世の中のさまざまな事象のリスクや、人々の「心配事」について、心理学者であり、防災にも詳しい筆者が解き明かしていきます。

試験走行中のリニア中央新幹線車両(2019年10月、時事)
試験走行中のリニア中央新幹線車両(2019年10月、時事)

 東海道新幹線に代わる東西の大動脈として建設が進む「リニア中央新幹線」。静岡県の川勝平太知事が大井川の水量に与える影響などについて懸念を表明していますが、筆者は別の観点から、懸念を抱いています。それは新型コロナウイルス感染症の大流行によって、社会が大きく変化したことがもたらす影響です。

新幹線の乗客、大幅減

 コロナ禍により、テレワークやオンライン会議は一気に身近なものになりました。コロナ禍前にも、これらを実現する技術はあったのですが、コロナ禍で強制的にオンライン会議システムを使わされた人は「意外と使える」ことに気付いてしまいました。コロナ前には、自分が使えても相手がオンラインに対応していないかもしれないので、なんとなく対面で会議をしていましたが、最近は気軽にオンライン会議を提案できるようになりました。

「やっぱり対面じゃないと…」という意見が根強いのも事実ですが、例えば、東京-名古屋間で会議をする場合、交通費や移動時間の人件費などを考慮すると、対面の会議はオンライン会議の10倍近いコストがかかります。対面の方がもろもろスムーズなのは分かりますが、対面ならオンラインの10倍の成果を上げられるかと問われると、自信をもって「はい」と答えられる人は少ないかもしれません。

 オンラインならではのメリットもたくさんあります。移動時間やコストが少ないので会議のハードルは下がり、スケジュール調整も容易です。会議室というリアル空間はいらないし、プロジェクターもスクリーンも資料の印刷も不要です。誰かの話を聞くのが中心の会議なら、移動しながらでも参加できます。これらを踏まえると、例えば、ワクチンの接種が日本でも始まったり、集団免疫が獲得されたりして新型コロナウイルスが消えてしまっても、出張や対面会議がコロナ前のような頻度では行われないと考えた方がよさそうです。

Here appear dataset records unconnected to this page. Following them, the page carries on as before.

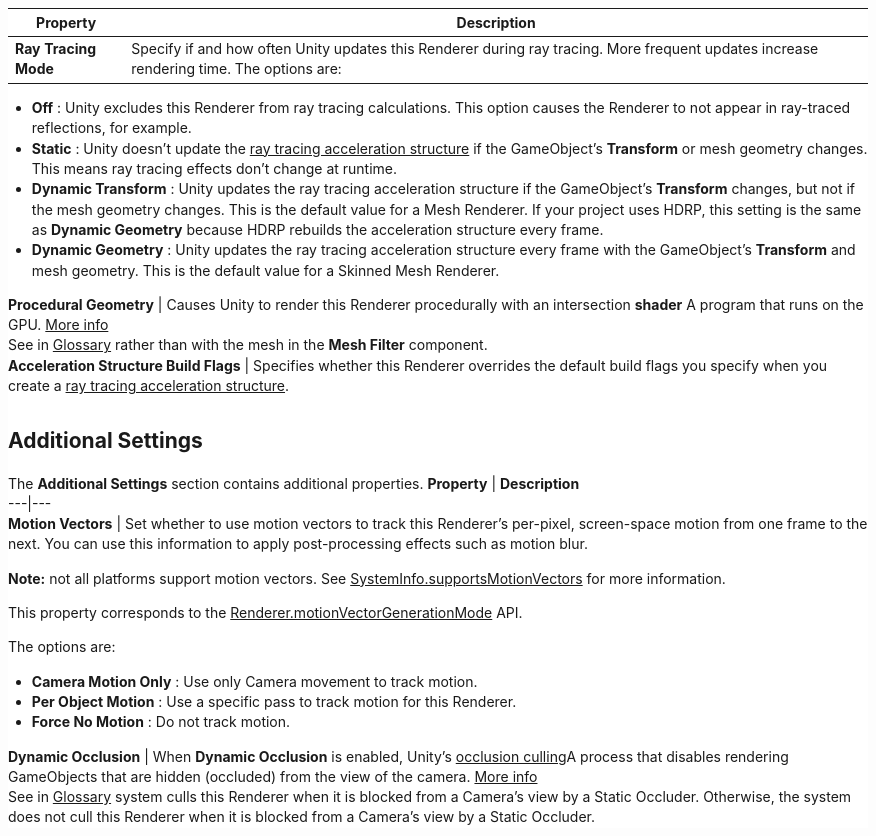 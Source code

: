 **Property** | **Description**  
---|---  
**Ray Tracing Mode** | Specify if and how often Unity updates this Renderer during ray tracing. More frequent updates increase rendering time. The options are: 
  * **Off** : Unity excludes this Renderer from ray tracing calculations. This option causes the Renderer to not appear in ray-traced reflections, for example.
  * **Static** : Unity doesn’t update the [ray tracing acceleration structure](https://docs.unity3d.com/6000.0/Documentation/ScriptReference/Rendering.RayTracingAccelerationStructure.html) if the GameObject’s **Transform** or mesh geometry changes. This means ray tracing effects don’t change at runtime.
  * **Dynamic Transform** : Unity updates the ray tracing acceleration structure if the GameObject’s **Transform** changes, but not if the mesh geometry changes. This is the default value for a Mesh Renderer. If your project uses HDRP, this setting is the same as **Dynamic Geometry** because HDRP rebuilds the acceleration structure every frame.
  * **Dynamic Geometry** : Unity updates the ray tracing acceleration structure every frame with the GameObject’s **Transform** and mesh geometry. This is the default value for a Skinned Mesh Renderer.

  
**Procedural Geometry** | Causes Unity to render this Renderer procedurally with an intersection **shader** A program that runs on the GPU. [More info](https://docs.unity3d.com/6000.0/Documentation/Manual/Shaders.html)  
See in [Glossary](https://docs.unity3d.com/6000.0/Documentation/Manual/Glossary.html#Shader) rather than with the mesh in the **Mesh Filter** component.  
**Acceleration Structure Build Flags** | Specifies whether this Renderer overrides the default build flags you specify when you create a [ray tracing acceleration structure](https://docs.unity3d.com/6000.0/Documentation/ScriptReference/Rendering.RayTracingAccelerationStructure.html).  
## Additional Settings
The **Additional Settings** section contains additional properties.
**Property** | **Description**  
---|---  
**Motion Vectors** | Set whether to use motion vectors to track this Renderer’s per-pixel, screen-space motion from one frame to the next. You can use this information to apply post-processing effects such as motion blur.  
  
**Note:** not all platforms support motion vectors. See [SystemInfo.supportsMotionVectors](https://docs.unity3d.com/6000.0/Documentation/ScriptReference/SystemInfo-supportsMotionVectors.html) for more information.  
  
This property corresponds to the [Renderer.motionVectorGenerationMode](https://docs.unity3d.com/6000.0/Documentation/ScriptReference/Renderer-motionVectorGenerationMode.html) API.  
  
The options are:
  * **Camera Motion Only** : Use only Camera movement to track motion.
  * **Per Object Motion** : Use a specific pass to track motion for this Renderer.
  * **Force No Motion** : Do not track motion.

  
**Dynamic Occlusion** | When **Dynamic Occlusion** is enabled, Unity’s [occlusion culling](https://docs.unity3d.com/6000.0/Documentation/Manual/OcclusionCulling.html)A process that disables rendering GameObjects that are hidden (occluded) from the view of the camera. [More info](https://docs.unity3d.com/6000.0/Documentation/Manual/OcclusionCulling.html)  
See in [Glossary](https://docs.unity3d.com/6000.0/Documentation/Manual/Glossary.html#Occlusionculling) system culls this Renderer when it is blocked from a Camera’s view by a Static Occluder. Otherwise, the system does not cull this Renderer when it is blocked from a Camera’s view by a Static Occluder.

 出張の減少によって、最も打撃を受けるのは交通機関です。とりわけ、新幹線のようにビジネス利用が中心だった大都市間をつなぐ交通機関は利用者が激減しています。しかし、そんな中、リニア中央新幹線の建設は着々と進んでいます。コロナ禍前の計画段階では、スピードアップによって飛行機のお客さんを奪うことをもくろんでいたようですが、コロナ禍が変えてしまった世界では、高速鉄道のライバルは飛行機など他の交通機関ではなく、Zoomなどのオンライン会議システムになってしまったのかもしれません。

 今の状況が続いた場合の、リニア新幹線の採算性を判断する知識やデータを筆者は持っていないので、建設を「進めるべきだ」とも「やめるべきだ」とも言えないのですが、こういった場合に判断を誤りがちな心の働きについて、心理学者として少し心配しているので、解説しておきたいと思います。

「コストを回収したい」と諦められず…

 当たり前のことですが、私たちは物やサービスを手に入れるためにお金を支払った場合、既に支払った「コスト」を取り返したいと考えます。代金を払ったのに商品を受け取れなければ、お店の人に抗議するでしょう。開発や投資もこれと同様、将来もうかると思うから先にコストを払って研究開発したり、株や不動産を買ったりするわけです。しかし、未来は不確定なので、先に払ったコストを取り返せない場合もあります。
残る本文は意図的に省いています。